Early life and education
Doman was born in Philadelphia, Pennsylvania, and is an alumnus of Northeast Catholic High School. Doman graduated from North in 1962 where he was an All-Catholic League football player and member of the school's Hall of Fame. He received a Bachelor of Arts in English Literature from the University of Pennsylvania in 1966. During his years at Penn, he was a three-year letterman and starting defensive back with the Quakers football team from 1963 to 1965. He also earned a Master of Business Administration degree in marketing from Pennsylvania State University in 1972.

In between his time at Penn and Penn State, Doman served with the United States Marine Corps, beginning with his enrollment in its Officer Candidates School at Quantico, Virginia. He was commissioned a Second Lieutenant in March 1967 and served with the 3rd Marine Division in the Vietnam War. 

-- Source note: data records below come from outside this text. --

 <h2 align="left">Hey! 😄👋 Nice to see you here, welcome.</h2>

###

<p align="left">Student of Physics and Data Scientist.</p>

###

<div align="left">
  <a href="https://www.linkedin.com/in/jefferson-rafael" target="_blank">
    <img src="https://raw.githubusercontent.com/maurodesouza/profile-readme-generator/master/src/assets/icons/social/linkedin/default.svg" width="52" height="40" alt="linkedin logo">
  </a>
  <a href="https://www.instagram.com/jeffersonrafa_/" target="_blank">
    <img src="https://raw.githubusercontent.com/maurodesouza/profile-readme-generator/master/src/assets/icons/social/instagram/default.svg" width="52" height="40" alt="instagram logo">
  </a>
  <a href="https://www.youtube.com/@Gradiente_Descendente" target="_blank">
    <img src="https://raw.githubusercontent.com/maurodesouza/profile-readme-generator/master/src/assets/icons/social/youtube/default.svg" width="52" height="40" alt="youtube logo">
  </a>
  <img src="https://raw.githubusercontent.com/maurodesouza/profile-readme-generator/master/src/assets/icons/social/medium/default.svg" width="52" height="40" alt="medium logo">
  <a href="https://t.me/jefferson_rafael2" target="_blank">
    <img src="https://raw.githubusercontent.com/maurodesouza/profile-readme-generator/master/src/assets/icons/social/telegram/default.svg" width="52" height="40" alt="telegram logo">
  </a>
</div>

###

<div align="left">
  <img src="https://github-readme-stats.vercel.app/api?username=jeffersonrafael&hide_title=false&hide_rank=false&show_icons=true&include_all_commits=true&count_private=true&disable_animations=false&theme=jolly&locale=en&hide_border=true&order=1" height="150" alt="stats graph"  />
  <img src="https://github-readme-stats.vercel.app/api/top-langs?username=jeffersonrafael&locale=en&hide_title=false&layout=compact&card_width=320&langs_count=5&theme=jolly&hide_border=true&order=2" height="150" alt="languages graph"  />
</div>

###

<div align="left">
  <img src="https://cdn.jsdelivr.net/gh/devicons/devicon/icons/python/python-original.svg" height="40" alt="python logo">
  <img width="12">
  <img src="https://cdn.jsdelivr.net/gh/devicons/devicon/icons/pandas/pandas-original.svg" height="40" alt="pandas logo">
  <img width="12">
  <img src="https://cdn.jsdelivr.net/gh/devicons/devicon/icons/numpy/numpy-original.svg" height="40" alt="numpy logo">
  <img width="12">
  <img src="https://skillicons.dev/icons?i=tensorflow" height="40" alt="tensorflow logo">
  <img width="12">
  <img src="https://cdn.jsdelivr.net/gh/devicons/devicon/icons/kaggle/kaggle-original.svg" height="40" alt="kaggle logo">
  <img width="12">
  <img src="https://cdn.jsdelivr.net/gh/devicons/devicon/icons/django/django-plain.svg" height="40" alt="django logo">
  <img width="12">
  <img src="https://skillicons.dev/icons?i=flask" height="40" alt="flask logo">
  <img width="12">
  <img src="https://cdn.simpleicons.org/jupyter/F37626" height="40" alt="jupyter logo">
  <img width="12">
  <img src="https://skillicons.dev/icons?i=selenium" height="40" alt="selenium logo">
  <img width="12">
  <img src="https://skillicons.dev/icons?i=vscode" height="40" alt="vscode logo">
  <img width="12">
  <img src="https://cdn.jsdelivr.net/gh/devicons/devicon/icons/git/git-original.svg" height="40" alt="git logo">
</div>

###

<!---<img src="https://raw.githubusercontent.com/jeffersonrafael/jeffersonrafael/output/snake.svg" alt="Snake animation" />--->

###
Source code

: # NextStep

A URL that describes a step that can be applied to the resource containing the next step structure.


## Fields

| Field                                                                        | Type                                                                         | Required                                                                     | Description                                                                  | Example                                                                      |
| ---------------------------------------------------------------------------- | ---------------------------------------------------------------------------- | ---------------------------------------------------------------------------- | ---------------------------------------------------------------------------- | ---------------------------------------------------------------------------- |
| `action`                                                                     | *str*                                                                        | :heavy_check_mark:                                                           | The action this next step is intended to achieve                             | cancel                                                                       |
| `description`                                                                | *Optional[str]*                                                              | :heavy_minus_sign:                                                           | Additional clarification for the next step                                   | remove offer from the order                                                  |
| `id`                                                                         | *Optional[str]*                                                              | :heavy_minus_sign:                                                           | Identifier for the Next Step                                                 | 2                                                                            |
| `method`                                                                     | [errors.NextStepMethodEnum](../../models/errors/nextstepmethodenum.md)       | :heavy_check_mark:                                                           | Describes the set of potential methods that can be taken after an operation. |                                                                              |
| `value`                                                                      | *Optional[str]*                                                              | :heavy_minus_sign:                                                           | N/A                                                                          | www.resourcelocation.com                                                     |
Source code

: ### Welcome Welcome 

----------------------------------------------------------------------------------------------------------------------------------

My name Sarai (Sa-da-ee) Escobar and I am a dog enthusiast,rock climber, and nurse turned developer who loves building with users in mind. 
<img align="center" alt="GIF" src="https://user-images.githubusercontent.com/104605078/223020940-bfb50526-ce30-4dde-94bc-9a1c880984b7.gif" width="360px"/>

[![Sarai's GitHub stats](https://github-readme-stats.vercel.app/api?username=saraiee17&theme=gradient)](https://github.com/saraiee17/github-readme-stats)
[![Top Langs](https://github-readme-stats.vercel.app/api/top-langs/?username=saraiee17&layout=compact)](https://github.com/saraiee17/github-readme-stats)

Following graduation, he spent nearly two decades in the advertising business, starting with a role at SSC&B Advertising and Norman Craig & Kummel. He was one of the first six employees at TBWA New York when it debuted in 1977. Doman concluded his 14 year career with TBWA as Executive Vice President, Head of Business Development, responsible for a new-business program which resulted in Agency of the Year honors from Adweek in 1990. Doman pivoted his career from an advertising executive to a full-time actor when he was cast in a commercial for AT&T in 1991.

Acting career
Doman has made cameo appearances in Cop Land and Mystic River. He had minor roles in The Opponent, Die Hard with a Vengeance and Blue Valentine. In 2004, he appeared in the third installment of action-film series Sniper. His TV appearances include: guest-star in the Star Trek: Deep Space Nine episode "Shakaar", Dr. Carl Deraad in Seasons 5 and 6 of ER, and bad-guy CEO Walter Kendrick on Season 2 of Damages. He provided the voice of Don Morello in the videogame Mafia: City of Lost Heaven; Caesar in the videogame Fallout New Vegas; commercials for Michelin tires and Home Depot.  In 2013 he began narrating videos for the Philadelphia Eagles. 

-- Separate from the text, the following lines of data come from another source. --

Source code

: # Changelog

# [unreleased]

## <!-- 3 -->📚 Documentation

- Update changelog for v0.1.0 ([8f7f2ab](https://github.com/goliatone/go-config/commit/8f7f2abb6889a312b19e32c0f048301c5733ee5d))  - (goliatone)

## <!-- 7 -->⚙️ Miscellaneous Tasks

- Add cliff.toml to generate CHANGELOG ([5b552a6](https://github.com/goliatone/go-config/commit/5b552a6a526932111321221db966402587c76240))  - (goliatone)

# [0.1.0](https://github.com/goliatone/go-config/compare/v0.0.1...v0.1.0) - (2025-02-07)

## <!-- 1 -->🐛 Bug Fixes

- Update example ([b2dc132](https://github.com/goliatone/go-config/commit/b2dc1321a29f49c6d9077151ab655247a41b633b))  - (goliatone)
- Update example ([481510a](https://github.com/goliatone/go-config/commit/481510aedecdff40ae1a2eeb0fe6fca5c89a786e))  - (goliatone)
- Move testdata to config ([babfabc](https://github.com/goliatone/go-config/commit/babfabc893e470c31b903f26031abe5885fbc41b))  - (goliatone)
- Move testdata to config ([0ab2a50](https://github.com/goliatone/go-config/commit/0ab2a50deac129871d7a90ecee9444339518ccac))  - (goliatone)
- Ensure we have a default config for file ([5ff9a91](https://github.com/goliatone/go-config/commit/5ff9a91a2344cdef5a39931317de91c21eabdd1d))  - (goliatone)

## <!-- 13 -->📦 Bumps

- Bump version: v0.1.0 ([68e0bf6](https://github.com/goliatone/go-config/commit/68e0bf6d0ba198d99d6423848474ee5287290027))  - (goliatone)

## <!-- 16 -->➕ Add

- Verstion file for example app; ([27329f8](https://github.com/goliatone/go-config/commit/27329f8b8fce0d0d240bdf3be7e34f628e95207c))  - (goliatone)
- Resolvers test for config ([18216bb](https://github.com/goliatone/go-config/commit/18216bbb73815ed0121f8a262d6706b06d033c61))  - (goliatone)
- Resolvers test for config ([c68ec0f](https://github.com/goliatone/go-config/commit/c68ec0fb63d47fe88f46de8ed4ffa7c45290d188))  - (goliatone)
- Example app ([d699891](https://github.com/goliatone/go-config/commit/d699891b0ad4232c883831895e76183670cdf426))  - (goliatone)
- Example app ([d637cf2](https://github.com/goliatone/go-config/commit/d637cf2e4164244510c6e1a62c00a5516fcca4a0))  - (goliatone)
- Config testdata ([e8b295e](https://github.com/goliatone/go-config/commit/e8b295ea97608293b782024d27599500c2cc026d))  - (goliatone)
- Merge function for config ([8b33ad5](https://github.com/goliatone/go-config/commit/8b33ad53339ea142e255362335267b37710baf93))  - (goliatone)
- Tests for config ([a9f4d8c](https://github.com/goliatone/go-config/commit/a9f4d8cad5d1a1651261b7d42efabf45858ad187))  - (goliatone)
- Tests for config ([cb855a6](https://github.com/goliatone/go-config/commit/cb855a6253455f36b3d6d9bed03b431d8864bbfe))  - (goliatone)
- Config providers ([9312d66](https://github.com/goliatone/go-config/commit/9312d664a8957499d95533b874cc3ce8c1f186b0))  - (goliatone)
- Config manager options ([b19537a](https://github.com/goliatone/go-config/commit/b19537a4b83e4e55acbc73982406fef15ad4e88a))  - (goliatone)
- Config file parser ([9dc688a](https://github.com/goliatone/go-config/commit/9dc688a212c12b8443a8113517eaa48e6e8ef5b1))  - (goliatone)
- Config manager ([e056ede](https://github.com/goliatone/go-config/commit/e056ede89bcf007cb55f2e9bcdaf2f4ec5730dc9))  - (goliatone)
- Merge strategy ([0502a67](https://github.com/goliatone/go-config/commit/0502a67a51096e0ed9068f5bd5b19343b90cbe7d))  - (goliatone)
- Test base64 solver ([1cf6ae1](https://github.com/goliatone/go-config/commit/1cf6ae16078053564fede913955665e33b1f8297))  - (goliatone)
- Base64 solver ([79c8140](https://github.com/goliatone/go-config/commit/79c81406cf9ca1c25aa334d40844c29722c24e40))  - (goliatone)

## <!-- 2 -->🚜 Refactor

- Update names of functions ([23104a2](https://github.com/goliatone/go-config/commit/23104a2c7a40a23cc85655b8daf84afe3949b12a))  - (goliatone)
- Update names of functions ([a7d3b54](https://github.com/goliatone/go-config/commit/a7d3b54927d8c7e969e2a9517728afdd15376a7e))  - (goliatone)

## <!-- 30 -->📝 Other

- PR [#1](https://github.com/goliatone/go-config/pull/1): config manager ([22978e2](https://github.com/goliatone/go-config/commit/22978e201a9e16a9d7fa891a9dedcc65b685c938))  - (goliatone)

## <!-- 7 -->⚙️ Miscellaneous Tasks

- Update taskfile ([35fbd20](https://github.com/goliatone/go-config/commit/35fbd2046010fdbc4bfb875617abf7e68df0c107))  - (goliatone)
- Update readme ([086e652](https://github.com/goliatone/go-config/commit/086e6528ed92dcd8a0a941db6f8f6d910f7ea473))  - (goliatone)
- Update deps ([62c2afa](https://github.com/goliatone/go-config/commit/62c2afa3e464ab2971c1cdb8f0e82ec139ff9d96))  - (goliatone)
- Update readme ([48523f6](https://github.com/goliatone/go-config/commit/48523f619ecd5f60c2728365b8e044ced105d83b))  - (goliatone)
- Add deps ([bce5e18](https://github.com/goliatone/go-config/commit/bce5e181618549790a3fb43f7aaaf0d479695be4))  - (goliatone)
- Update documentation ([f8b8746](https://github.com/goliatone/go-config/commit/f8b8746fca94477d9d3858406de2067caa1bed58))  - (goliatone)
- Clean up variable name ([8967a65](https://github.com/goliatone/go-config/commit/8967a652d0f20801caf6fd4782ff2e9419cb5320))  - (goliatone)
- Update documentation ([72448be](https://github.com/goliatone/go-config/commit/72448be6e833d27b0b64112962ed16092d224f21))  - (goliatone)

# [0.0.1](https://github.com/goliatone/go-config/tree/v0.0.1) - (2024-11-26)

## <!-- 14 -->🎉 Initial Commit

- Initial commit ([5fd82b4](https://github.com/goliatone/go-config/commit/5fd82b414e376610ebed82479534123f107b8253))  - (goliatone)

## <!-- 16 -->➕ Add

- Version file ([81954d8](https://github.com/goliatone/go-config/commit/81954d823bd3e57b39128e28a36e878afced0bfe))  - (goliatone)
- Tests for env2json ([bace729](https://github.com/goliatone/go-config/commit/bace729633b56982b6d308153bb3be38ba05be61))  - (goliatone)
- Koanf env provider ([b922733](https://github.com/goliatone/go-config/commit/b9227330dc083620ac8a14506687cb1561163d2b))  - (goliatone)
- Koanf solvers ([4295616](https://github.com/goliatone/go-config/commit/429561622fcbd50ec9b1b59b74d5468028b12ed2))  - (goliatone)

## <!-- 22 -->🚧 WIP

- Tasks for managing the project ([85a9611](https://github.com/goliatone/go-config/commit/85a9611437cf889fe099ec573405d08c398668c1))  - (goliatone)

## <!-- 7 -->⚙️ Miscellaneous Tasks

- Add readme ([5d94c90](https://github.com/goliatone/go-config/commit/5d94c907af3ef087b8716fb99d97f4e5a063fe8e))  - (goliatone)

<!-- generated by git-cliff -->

During his career, Doman has portrayed several different characters in numerous episodes of Law & Order and Law & Order: Special Victims Unit. He also guest-starred in Law & Order: Trial by Jury, and Law & Order: Criminal Intent. In total, he has played 11 different characters in the Law & Order franchise.

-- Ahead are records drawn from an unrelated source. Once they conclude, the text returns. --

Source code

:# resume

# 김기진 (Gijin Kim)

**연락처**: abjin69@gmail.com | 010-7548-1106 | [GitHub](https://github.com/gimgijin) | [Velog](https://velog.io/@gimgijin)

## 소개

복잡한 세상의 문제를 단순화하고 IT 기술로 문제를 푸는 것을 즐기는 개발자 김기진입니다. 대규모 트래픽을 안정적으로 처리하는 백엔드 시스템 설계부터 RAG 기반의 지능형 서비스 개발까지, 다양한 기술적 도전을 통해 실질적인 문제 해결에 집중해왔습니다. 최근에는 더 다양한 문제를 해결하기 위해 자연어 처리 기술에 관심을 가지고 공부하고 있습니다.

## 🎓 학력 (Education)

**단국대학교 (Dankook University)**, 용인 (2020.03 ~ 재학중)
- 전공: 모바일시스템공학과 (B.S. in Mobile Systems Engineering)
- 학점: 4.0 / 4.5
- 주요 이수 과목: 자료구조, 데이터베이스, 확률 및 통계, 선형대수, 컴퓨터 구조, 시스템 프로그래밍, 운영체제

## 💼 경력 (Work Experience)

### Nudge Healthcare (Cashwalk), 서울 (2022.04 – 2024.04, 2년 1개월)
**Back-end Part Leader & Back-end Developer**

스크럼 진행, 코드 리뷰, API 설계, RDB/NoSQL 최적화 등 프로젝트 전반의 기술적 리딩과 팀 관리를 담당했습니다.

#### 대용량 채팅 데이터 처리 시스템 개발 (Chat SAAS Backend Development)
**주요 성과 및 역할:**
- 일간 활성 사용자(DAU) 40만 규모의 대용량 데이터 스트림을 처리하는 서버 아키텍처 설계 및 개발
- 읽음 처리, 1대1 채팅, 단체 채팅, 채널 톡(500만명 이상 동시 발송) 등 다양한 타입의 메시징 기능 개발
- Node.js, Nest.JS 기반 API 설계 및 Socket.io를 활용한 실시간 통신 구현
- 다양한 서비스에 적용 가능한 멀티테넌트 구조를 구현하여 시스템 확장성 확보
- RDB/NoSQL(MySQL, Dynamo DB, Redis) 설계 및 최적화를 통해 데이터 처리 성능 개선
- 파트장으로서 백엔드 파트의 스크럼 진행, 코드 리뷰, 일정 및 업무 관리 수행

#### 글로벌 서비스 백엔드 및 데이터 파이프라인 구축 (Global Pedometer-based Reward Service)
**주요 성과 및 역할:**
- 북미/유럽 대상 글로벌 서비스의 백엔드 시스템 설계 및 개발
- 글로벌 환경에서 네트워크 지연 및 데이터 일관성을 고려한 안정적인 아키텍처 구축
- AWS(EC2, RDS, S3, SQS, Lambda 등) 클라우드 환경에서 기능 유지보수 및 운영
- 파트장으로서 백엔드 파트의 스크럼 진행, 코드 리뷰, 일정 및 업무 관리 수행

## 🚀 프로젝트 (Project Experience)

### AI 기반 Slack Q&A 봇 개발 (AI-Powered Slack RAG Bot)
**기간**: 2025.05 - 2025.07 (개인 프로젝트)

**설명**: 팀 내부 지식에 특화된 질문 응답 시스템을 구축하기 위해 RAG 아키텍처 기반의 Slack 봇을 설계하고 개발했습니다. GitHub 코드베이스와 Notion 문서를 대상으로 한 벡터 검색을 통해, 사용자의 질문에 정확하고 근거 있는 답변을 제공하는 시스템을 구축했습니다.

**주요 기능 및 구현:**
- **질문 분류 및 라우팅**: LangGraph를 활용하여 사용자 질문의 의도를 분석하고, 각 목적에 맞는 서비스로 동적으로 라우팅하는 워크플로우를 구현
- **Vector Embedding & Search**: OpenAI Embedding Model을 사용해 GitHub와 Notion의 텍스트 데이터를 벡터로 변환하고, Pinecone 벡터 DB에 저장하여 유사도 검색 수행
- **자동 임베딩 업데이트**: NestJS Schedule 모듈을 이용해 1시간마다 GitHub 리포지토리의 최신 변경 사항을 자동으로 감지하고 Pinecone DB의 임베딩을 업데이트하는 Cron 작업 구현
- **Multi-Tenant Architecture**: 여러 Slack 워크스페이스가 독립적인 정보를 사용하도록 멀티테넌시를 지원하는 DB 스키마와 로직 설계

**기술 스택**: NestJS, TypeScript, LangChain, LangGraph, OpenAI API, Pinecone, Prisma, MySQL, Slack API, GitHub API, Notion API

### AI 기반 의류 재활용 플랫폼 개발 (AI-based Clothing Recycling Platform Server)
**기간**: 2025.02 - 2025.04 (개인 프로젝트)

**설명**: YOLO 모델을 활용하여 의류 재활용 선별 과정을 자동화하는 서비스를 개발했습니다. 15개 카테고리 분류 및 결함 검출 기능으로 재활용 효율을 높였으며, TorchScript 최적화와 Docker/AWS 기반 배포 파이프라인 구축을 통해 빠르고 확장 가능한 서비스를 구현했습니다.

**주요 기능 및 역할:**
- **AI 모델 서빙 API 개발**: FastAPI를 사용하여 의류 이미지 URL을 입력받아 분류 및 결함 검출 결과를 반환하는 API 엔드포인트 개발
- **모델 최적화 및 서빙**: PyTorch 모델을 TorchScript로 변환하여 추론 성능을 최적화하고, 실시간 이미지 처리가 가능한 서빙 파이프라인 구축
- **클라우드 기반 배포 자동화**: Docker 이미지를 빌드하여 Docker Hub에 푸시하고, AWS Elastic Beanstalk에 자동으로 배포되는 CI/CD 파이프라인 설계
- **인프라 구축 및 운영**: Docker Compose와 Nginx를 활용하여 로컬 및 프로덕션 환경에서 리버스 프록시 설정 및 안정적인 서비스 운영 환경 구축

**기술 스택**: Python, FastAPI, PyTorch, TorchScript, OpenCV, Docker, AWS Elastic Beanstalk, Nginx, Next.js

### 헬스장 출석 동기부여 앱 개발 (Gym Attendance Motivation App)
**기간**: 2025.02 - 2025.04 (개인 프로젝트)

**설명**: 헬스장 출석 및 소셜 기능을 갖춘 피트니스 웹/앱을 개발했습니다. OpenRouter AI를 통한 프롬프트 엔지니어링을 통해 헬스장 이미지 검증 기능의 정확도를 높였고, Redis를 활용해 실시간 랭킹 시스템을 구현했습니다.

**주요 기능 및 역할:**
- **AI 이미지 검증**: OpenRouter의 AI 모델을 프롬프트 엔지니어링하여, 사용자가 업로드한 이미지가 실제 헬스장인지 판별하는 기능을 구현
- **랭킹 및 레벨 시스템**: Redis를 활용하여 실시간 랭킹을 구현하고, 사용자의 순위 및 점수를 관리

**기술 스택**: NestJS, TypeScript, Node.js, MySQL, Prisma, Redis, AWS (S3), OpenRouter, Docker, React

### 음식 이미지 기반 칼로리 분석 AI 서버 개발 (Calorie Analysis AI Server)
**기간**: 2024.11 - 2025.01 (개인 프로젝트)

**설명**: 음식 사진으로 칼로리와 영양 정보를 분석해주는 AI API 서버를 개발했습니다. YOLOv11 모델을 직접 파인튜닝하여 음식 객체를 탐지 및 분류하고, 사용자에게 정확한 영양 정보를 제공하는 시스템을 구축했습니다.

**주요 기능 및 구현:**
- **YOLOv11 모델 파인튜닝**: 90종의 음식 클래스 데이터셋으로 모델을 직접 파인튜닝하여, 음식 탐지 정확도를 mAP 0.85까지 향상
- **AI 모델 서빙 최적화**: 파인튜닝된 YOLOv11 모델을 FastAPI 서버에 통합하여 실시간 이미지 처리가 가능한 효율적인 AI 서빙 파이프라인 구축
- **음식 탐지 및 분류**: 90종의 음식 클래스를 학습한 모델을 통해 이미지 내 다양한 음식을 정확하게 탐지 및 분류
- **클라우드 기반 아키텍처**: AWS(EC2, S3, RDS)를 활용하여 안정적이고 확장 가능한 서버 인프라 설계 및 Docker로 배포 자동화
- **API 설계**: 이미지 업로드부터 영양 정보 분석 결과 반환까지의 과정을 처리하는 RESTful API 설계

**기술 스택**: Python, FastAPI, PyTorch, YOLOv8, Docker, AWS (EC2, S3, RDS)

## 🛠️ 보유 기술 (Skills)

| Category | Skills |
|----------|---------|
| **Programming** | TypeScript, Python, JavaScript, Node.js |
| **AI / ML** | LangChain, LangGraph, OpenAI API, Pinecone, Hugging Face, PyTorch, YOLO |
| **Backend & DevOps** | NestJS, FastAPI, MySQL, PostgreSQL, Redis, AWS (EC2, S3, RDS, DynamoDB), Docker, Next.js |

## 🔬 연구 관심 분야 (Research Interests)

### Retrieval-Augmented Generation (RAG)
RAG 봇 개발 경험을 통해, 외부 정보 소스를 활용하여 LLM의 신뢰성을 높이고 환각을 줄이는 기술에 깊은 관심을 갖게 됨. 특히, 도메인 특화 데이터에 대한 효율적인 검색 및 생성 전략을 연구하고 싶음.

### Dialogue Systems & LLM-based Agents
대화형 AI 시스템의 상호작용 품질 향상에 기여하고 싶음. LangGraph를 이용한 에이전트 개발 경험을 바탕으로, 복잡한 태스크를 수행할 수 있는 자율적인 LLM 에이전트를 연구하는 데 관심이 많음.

From 2010 to 2011, Doman appeared in three episodes of Rizzoli & Isles as a mob enforcer. This reunited him with Sasha Alexander, who he had previously worked within the NCIS Season 2 episode "Doppelganger", where Doman played Lt. Cheney, the head of local civilian law enforcement. He played Rodrigo Borgia in the Borgia series in 2011 and starred in director Pieter Gaspersz's AFTER opposite Kathleen Quinlan.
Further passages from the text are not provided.